Mathematical models for proportions

Warm up

Announcements

No classes on Wednesday
Lab 8 due Thursday
Lab 9 optional
Friday we will talk about final report formatting

Packages and data

library(tidyverse)
library(openintro)

Single proportion hypothesis testing

According to Duke Facts, 16% of Duke students are North Carolina residents. Suppose we take a random sample of 500 Duke students and find that 100 are NC residents. Can we conclude that the proportion is greater than 16%?

How would you perform a hypothesis test to test whether the true proportion of Duke students that are NC residents is truly smaller than 16%?

Exercise 1

What are the hypotheses?

\(H_0\): True proportion of NC residents among Duke students is 0.16

\(H_A\): True proportion of NC residents among Duke students is greater than 0.16.

No dataset

We have explored how to use a data set to simulate sampling distribution under null and perform randomization test.

set.seed(1234)

null_dist <- duke_nc |>
  specify(response = resident, success = "NC") |>
  hypothesise(null = "point", p = 0.16) |>
  generate(reps = 1000, type = "draw") |>
  calculate(stat = "prop")


null_dist |>
  get_p_value(obs_stat, direction = "greater")


visualize(null_dist) +
  shade_p_value(obs_stat, direction = "greater")
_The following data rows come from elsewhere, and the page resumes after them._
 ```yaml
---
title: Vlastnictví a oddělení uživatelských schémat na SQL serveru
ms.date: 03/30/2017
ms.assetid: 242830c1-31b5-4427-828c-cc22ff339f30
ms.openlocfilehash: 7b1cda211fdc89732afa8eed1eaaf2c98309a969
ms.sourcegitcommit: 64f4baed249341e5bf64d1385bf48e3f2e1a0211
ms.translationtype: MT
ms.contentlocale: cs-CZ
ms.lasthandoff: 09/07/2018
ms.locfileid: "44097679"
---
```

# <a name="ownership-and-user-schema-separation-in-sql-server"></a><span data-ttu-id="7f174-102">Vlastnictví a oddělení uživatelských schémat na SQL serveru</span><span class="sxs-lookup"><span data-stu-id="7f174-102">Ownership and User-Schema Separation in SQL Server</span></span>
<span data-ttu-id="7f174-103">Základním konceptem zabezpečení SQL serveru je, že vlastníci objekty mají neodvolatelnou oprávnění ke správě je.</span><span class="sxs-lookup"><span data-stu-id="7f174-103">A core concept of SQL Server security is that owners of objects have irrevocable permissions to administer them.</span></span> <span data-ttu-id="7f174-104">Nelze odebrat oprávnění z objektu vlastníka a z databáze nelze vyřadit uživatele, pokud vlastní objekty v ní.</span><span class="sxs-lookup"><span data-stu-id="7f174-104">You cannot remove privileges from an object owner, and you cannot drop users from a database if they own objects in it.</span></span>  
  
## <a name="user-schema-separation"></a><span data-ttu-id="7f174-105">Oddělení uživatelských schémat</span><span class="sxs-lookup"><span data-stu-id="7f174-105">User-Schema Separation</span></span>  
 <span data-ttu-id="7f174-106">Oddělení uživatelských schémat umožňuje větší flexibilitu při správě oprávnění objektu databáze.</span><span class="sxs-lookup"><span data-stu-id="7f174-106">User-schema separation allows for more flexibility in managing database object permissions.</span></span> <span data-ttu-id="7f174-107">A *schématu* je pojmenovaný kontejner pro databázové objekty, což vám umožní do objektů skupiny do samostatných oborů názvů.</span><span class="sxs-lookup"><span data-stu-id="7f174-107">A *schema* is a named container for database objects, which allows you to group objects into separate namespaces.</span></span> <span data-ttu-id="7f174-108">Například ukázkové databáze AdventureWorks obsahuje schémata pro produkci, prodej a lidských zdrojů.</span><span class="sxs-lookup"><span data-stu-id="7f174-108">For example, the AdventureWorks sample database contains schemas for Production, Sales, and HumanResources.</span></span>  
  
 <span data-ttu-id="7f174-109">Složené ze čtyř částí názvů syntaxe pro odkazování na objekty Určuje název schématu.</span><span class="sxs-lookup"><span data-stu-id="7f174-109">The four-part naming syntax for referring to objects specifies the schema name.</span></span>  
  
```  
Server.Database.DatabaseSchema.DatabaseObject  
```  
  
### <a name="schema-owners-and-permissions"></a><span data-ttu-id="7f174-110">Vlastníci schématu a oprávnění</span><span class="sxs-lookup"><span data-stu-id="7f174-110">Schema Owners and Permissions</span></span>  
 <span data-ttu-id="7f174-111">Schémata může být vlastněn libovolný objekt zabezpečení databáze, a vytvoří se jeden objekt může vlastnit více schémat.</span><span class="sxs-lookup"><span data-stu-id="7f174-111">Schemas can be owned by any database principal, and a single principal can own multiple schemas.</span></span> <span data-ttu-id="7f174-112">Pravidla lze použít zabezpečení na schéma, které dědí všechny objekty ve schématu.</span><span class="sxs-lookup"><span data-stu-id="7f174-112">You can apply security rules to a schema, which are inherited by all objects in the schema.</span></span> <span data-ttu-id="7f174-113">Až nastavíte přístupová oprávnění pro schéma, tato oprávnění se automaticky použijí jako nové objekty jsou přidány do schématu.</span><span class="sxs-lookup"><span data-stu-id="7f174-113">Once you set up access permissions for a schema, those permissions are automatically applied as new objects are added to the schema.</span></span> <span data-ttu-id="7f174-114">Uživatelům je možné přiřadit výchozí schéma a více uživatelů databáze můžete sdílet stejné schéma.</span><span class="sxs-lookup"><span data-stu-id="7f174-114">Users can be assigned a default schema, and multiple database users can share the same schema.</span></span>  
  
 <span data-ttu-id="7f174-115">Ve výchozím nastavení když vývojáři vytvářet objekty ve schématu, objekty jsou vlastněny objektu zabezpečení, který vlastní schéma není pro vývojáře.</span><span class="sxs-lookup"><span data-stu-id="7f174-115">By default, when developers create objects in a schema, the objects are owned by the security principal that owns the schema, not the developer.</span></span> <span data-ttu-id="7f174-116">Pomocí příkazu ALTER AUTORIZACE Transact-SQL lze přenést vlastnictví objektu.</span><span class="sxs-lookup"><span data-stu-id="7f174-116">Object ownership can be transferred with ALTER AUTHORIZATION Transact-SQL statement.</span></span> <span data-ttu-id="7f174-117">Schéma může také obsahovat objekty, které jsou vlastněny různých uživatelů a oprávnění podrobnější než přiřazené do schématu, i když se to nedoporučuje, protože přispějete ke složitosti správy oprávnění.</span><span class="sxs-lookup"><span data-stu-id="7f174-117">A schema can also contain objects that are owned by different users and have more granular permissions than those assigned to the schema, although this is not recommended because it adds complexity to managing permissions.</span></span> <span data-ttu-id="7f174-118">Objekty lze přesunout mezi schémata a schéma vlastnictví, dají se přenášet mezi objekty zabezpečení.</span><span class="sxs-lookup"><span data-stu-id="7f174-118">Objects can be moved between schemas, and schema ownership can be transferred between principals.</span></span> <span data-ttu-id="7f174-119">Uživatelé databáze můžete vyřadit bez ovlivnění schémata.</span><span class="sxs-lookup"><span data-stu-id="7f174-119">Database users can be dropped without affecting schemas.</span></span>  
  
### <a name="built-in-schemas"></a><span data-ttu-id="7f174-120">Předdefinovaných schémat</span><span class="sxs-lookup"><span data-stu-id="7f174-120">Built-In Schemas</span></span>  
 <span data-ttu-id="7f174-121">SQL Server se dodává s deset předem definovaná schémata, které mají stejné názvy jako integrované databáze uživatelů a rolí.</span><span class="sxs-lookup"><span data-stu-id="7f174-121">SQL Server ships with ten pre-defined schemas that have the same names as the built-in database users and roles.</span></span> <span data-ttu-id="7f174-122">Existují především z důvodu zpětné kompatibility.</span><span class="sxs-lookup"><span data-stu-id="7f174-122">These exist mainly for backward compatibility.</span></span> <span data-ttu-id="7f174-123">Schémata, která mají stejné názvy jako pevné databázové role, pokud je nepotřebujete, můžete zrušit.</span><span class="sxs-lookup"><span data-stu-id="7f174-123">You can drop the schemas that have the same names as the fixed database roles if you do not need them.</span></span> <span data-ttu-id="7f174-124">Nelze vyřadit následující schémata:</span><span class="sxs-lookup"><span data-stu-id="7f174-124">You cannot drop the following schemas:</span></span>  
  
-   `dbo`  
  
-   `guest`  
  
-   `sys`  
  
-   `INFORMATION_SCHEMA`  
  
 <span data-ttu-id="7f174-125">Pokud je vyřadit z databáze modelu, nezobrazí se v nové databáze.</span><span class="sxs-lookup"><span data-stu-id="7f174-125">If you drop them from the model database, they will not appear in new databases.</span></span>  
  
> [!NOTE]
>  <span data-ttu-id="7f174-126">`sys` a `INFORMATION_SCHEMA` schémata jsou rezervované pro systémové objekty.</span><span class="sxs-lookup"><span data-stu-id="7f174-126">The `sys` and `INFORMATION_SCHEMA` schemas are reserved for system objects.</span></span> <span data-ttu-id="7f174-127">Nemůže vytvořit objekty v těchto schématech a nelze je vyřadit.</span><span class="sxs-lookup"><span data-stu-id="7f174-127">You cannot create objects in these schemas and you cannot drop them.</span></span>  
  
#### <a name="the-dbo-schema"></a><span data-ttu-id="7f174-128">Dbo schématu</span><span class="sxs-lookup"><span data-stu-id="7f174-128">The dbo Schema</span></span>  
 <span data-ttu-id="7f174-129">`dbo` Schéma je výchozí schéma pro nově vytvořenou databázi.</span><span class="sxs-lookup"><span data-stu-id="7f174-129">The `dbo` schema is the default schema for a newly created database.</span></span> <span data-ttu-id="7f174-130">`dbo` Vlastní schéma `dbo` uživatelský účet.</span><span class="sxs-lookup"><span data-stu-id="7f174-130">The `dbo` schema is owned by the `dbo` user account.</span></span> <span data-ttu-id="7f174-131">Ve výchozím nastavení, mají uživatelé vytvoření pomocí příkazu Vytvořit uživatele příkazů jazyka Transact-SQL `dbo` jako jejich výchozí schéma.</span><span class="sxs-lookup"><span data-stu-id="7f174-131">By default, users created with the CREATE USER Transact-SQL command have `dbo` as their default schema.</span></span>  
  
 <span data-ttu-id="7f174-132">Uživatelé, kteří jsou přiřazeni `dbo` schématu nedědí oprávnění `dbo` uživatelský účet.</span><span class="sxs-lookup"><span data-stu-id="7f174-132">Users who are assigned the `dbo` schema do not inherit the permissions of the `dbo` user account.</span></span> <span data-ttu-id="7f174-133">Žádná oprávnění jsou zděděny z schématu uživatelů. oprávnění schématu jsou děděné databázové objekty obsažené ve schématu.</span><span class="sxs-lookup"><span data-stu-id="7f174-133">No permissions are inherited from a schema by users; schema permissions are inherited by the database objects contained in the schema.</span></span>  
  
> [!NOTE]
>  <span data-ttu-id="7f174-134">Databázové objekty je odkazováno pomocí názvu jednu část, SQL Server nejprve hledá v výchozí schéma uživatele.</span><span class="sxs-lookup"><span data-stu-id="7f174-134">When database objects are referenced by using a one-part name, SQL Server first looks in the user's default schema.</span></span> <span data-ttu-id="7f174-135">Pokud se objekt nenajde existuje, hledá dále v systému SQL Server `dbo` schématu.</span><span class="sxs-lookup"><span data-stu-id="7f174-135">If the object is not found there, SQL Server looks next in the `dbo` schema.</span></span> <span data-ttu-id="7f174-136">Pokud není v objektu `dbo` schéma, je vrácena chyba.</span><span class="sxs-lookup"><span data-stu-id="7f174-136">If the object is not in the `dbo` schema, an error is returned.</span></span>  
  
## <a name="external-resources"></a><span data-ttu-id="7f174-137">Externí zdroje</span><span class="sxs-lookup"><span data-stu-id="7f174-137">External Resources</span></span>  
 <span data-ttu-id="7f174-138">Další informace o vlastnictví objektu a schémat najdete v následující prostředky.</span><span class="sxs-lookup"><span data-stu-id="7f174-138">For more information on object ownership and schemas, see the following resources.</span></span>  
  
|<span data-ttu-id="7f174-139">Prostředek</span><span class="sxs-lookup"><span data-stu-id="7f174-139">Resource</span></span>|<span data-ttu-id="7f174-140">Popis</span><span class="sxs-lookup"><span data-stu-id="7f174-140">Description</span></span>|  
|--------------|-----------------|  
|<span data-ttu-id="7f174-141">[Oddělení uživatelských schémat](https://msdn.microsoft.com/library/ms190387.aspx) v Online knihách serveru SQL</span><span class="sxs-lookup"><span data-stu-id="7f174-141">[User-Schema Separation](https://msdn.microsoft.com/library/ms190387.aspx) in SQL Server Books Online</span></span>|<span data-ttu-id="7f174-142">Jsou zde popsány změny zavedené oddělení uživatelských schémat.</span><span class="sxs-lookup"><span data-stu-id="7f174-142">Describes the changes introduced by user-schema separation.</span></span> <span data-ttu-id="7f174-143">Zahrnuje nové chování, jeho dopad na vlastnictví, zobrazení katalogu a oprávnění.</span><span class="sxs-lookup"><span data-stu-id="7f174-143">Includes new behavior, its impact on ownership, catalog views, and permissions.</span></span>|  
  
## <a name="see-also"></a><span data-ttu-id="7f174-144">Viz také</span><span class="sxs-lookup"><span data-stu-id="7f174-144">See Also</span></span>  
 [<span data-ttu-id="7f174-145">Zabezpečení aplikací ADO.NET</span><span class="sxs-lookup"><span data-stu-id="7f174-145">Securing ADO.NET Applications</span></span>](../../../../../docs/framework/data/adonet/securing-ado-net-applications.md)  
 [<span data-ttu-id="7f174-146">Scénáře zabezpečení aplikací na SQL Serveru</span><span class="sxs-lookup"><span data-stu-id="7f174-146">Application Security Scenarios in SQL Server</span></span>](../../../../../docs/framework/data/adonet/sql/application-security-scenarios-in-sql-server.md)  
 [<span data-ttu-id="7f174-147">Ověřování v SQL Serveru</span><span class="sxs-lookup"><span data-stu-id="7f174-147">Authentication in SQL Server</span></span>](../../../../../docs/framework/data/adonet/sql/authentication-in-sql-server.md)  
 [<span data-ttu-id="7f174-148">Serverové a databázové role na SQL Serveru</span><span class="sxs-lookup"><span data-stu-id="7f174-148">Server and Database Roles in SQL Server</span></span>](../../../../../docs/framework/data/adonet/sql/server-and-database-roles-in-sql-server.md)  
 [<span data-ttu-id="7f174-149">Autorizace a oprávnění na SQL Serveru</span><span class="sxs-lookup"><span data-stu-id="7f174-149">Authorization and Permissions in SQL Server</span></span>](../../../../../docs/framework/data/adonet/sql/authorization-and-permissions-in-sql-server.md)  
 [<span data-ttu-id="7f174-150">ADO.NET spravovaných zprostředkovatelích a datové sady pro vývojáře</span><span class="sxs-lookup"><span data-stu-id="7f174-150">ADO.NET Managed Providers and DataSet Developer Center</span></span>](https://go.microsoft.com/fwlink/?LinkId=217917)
We don’t have a data set to run this code!

Exercise 2

What is the observed statistic?

obs_stat <- 100/500

Null distribution

We want to simulate null distribution, i.e., we want to randomly sample 500 observations (students) from a population (all Duke students) where the probability of being a NC resident is 0.16.

The binomial distribution is a special discrete distribution where there are two distinct complementary outcomes, a “success” and a “failure” (“NC” and “not NC” in our example). Binomial distributions takes in two parameters: \(n\) - number of trials/sample size, and \(p\) - probability of success. The \(n\) trials/observations are independent. That is, the outcome of any trial does not affect the outcome of the others. Think of it as flipping a coin that has probability \(p\) of landing on heads \(n\) times and recording the number of heads observed.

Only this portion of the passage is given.